Prewar baseball rarities abound in the auction, including:
• An 1887 N690 Kalamazoo Bat card of Joseph Mulvey (graded SGC 50)
• An oversized studio photo of Hall of Fame pitcher Ed Walsh wearing his 1906 championship medallion
• An original Carl Horner cabinet photo of A.L. president E.S. Barnard
• An N173 Old Judge cabinet of Arlie Latham
• Two W600 Sporting Life cabinets of Hall of Famers
The hobby’s most widely collected prewar baseball set, T206, also has extensive representation in the auction. Hall of Famers, rare backs (including Drum, Lenox, Broadleaf, Hindu, a blank back and others), high-grade singles and lower-grade lots (both graded and ungraded) are featured.

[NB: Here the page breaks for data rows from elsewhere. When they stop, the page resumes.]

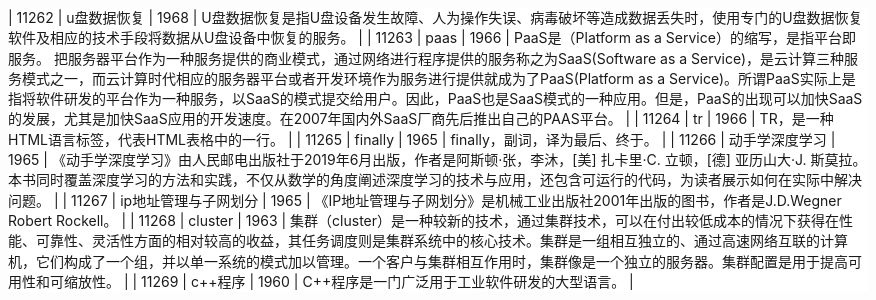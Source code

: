 | 11262 | u盘数据恢复          | 1968 | U盘数据恢复是指U盘设备发生故障、人为操作失误、病毒破坏等造成数据丢失时，使用专门的U盘数据恢复软件及相应的技术手段将数据从U盘设备中恢复的服务。                                                                                                                                                                                                                                                                                                                                                                                                                                                                                                                                                                                                           |
| 11263 | paas            | 1966 | PaaS是（Platform as a Service）的缩写，是指平台即服务。 把服务器平台作为一种服务提供的商业模式，通过网络进行程序提供的服务称之为SaaS(Software as a Service)，是云计算三种服务模式之一，而云计算时代相应的服务器平台或者开发环境作为服务进行提供就成为了PaaS(Platform as a Service)。所谓PaaS实际上是指将软件研发的平台作为一种服务，以SaaS的模式提交给用户。因此，PaaS也是SaaS模式的一种应用。但是，PaaS的出现可以加快SaaS的发展，尤其是加快SaaS应用的开发速度。在2007年国内外SaaS厂商先后推出自己的PAAS平台。                                                                                                                                                                                                                                                                                                                                                                 |
| 11264 | tr              | 1966 | TR，是一种HTML语言标签，代表HTML表格中的一行。                                                                                                                                                                                                                                                                                                                                                                                                                                                                                                                                                                                                                                                        |
| 11265 | finally         | 1965 | finally，副词，译为最后、终于。                                                                                                                                                                                                                                                                                                                                                                                                                                                                                                                                                                                                                                                                 |
| 11266 | 动手学深度学习         | 1965 | 《动手学深度学习》由人民邮电出版社于2019年6月出版，作者是阿斯顿·张，李沐，[美] 扎卡里·C. 立顿，[德] 亚历山大·J. 斯莫拉。本书同时覆盖深度学习的方法和实践，不仅从数学的角度阐述深度学习的技术与应用，还包含可运行的代码，为读者展示如何在实际中解决问题。                                                                                                                                                                                                                                                                                                                                                                                                                                                                                                                                              |
| 11267 | ip地址管理与子网划分     | 1965 | 《IP地址管理与子网划分》是机械工业出版社2001年出版的图书，作者是J.D.Wegner Robert Rockell。                                                                                                                                                                                                                                                                                                                                                                                                                                                                                                                                                                                                                       |
| 11268 | cluster         | 1963 | 集群（cluster）是一种较新的技术，通过集群技术，可以在付出较低成本的情况下获得在性能、可靠性、灵活性方面的相对较高的收益，其任务调度则是集群系统中的核心技术。集群是一组相互独立的、通过高速网络互联的计算机，它们构成了一个组，并以单一系统的模式加以管理。一个客户与集群相互作用时，集群像是一个独立的服务器。集群配置是用于提高可用性和可缩放性。                                                                                                                                                                                                                                                                                                                                                                                                                                                                                                       |
| 11269 | c++程序           | 1960 | C++程序是一门广泛用于工业软件研发的大型语言。                                                                                                                                                                                                                                                                                                                                                                                                                                                                                                                                                                                                                                                            |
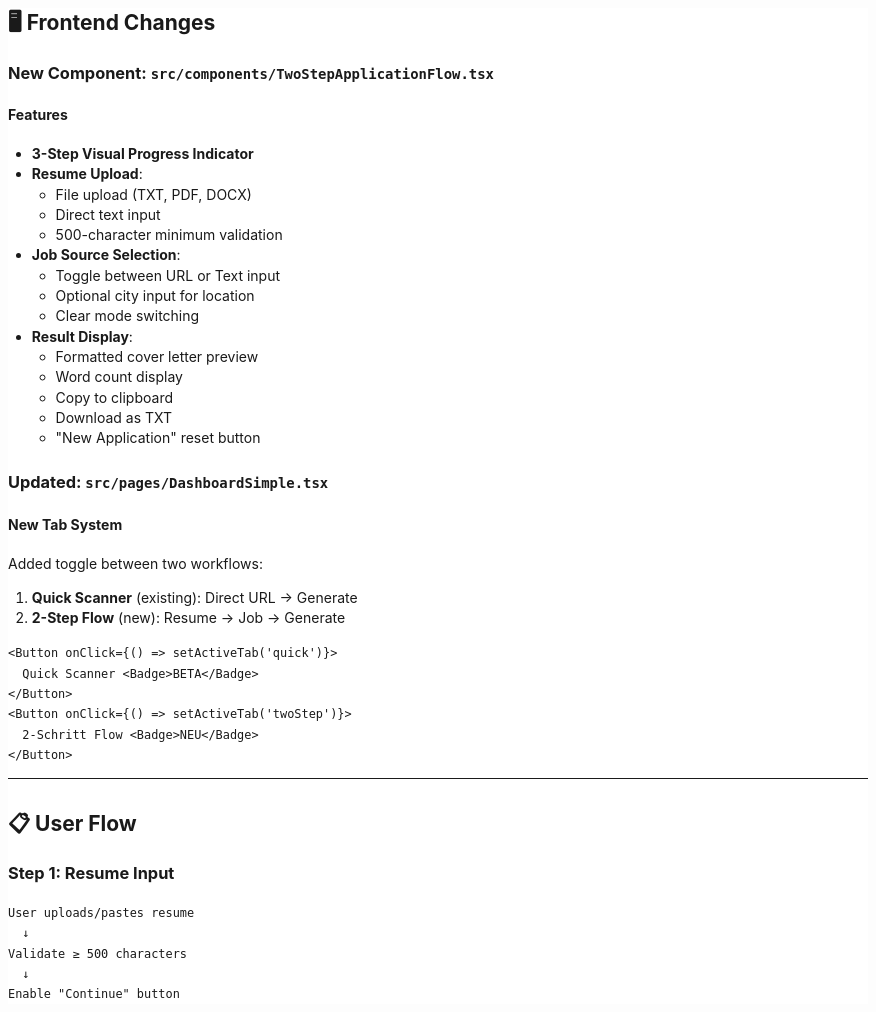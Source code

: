 
## 🖥 Frontend Changes

### New Component: `src/components/TwoStepApplicationFlow.tsx`

#### Features
- **3-Step Visual Progress Indicator**
- **Resume Upload**:
  - File upload (TXT, PDF, DOCX)
  - Direct text input
  - 500-character minimum validation
- **Job Source Selection**:
  - Toggle between URL or Text input
  - Optional city input for location
  - Clear mode switching
- **Result Display**:
  - Formatted cover letter preview
  - Word count display
  - Copy to clipboard
  - Download as TXT
  - "New Application" reset button

### Updated: `src/pages/DashboardSimple.tsx`

#### New Tab System
Added toggle between two workflows:
1. **Quick Scanner** (existing): Direct URL → Generate
2. **2-Step Flow** (new): Resume → Job → Generate

```tsx
<Button onClick={() => setActiveTab('quick')}>
  Quick Scanner <Badge>BETA</Badge>
</Button>
<Button onClick={() => setActiveTab('twoStep')}>
  2-Schritt Flow <Badge>NEU</Badge>
</Button>
```

---

## 📋 User Flow

### Step 1: Resume Input
```
User uploads/pastes resume
  ↓
Validate ≥ 500 characters
  ↓
Enable "Continue" button
```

High-grade football cards are one of the auction’s greatest strengths. In addition to the National Chicle Nagurski, the sale features a grouping of high-grade National Chicle football cards, including a run of high numbers, all grading PSA 7 or better. Also featured are:
• A grouping of high-grade cards from the 1948 Leaf Football set
• A host of high-grade postwar Hall of Famers, led by a rookie card of Roger Staubach graded PSA 9.
• A number of high-grade complete sets and starter lots.
The auction also features high-grade cards of some of baseball’s most beloved Hall of Famers, including Mickey Mantle, Christy Mathewson, Sandy Koufax, Willie Mays, Hank Aaron, Ted Williams and Jackie Robinson. Also represented will be some of the hobby’s most difficult card types, both prewar and postwar, including 1968 Topps 3-D, 1973 Topps Pin-Up, 1935 Rice Stix, 1934 Butterfinger, 1958 Bell Brand and more.
Crisafulli’s favorite item in the auction, however, isn’t a card at all. It’s an original news service photograph of ballplayers from a 1943 old-timer’s game at the Polo Grounds. “The game was organized by some reporters from the New York Journal-American,” Crisafulli explained. “It was a benefit to sell war bonds. At the end of the game, there was an exhibition of old-time ballplayers. Seven of the 12 Hall of Famers alive at the time were there, including Babe Ruth, Walter Johnson, Honus Wagner, and more. Three of the guys that played went on to make the Hall of Fame later. Ruth hit a home run off Walter Johnson that day, and it was the last time Ruth ever hit a home run in a major league park. This photo documents a long-forgotten piece of baseball history.”
The auction also includes an assortment of memorabilia including items from the Pacific Coast League, the World Football League and bats, photographs, team-signed baseballs and vintage uncut sheets.
Love of the Game will be previewing items from its upcoming auction and accepting consignments for its next auction at The Philly Show in King of Prussia, Pa., from Sept. 28-30. Information about the company will be located at Booth 308, and the company will be offering commission discounts for new customers’ first consignments.